- _Dataset entries_:
══════════

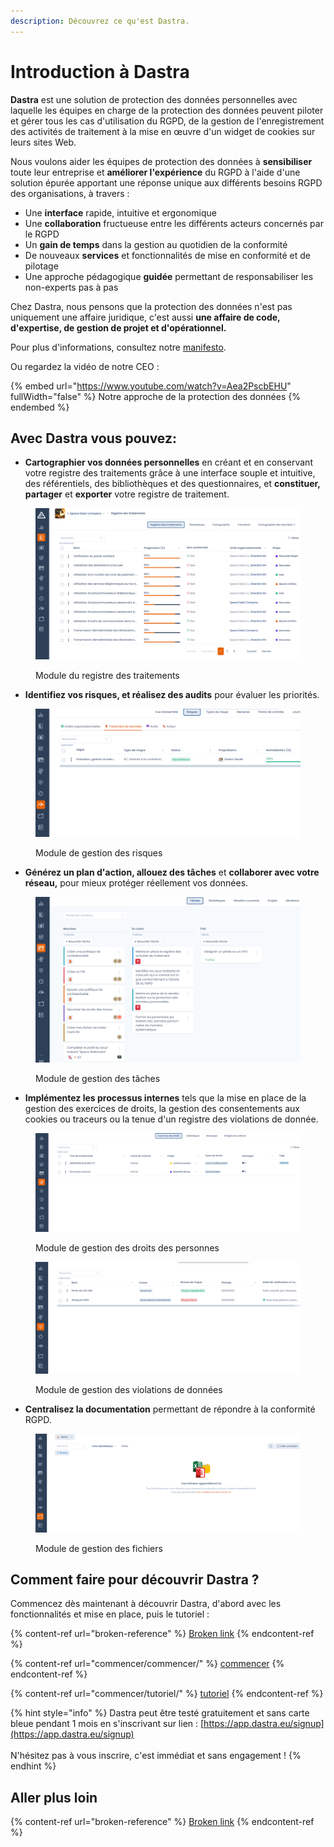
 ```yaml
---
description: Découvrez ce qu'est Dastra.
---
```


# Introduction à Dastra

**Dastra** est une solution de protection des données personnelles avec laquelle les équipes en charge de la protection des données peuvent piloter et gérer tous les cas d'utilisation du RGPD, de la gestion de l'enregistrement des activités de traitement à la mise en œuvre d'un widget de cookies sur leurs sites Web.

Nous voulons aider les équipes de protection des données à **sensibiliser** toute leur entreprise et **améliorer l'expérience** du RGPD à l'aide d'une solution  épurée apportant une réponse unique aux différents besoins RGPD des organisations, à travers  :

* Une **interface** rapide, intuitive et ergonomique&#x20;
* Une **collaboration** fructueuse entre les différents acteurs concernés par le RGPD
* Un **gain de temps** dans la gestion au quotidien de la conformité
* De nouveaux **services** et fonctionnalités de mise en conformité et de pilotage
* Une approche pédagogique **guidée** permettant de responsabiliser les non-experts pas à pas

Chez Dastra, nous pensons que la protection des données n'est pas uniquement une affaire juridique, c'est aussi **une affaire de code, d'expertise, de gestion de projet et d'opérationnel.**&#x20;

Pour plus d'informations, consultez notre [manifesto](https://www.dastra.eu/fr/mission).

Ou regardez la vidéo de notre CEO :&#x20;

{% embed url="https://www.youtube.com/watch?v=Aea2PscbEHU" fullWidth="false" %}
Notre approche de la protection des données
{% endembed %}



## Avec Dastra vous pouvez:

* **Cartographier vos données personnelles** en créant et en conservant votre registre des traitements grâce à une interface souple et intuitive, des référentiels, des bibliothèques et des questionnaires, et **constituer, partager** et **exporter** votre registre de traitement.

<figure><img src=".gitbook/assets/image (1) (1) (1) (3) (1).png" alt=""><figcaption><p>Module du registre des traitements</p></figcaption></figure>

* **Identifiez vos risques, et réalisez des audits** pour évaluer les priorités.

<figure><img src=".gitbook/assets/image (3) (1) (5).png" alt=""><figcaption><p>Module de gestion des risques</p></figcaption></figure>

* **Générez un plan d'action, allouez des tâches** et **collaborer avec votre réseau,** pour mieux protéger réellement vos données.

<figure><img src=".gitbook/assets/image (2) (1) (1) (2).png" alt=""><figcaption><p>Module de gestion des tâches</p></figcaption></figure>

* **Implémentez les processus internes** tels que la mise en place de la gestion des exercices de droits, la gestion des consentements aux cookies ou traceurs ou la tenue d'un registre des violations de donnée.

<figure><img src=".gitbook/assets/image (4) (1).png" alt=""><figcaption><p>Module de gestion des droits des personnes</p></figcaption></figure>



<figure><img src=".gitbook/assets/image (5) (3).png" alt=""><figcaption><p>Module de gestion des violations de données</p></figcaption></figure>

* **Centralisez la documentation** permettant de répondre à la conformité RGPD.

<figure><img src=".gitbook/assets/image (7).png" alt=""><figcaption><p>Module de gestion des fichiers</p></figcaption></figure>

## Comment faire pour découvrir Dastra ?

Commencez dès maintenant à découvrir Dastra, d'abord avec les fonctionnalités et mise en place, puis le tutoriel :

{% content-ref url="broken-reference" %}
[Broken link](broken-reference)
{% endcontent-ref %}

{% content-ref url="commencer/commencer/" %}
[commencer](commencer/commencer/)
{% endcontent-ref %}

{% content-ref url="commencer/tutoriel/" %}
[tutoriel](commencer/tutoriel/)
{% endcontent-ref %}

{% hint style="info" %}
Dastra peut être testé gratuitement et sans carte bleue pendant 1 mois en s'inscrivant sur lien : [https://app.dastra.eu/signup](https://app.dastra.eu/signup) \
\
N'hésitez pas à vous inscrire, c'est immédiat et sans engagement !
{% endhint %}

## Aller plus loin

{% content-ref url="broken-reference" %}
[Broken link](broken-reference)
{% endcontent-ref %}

══════════

Please give a word-for-word repetition of the lines from the one containing "[tutoriel](commencer/tutoriel/)" through the last line of the data above, including both, and nothing besides.

- _Written response_:
[tutoriel](commencer/tutoriel/)
{% endcontent-ref %}

{% hint style="info" %}
Dastra peut être testé gratuitement et sans carte bleue pendant 1 mois en s'inscrivant sur lien : [https://app.dastra.eu/signup](https://app.dastra.eu/signup) \
\
N'hésitez pas à vous inscrire, c'est immédiat et sans engagement !
{% endhint %}

## Aller plus loin

{% content-ref url="broken-reference" %}
[Broken link](broken-reference)
{% endcontent-ref %}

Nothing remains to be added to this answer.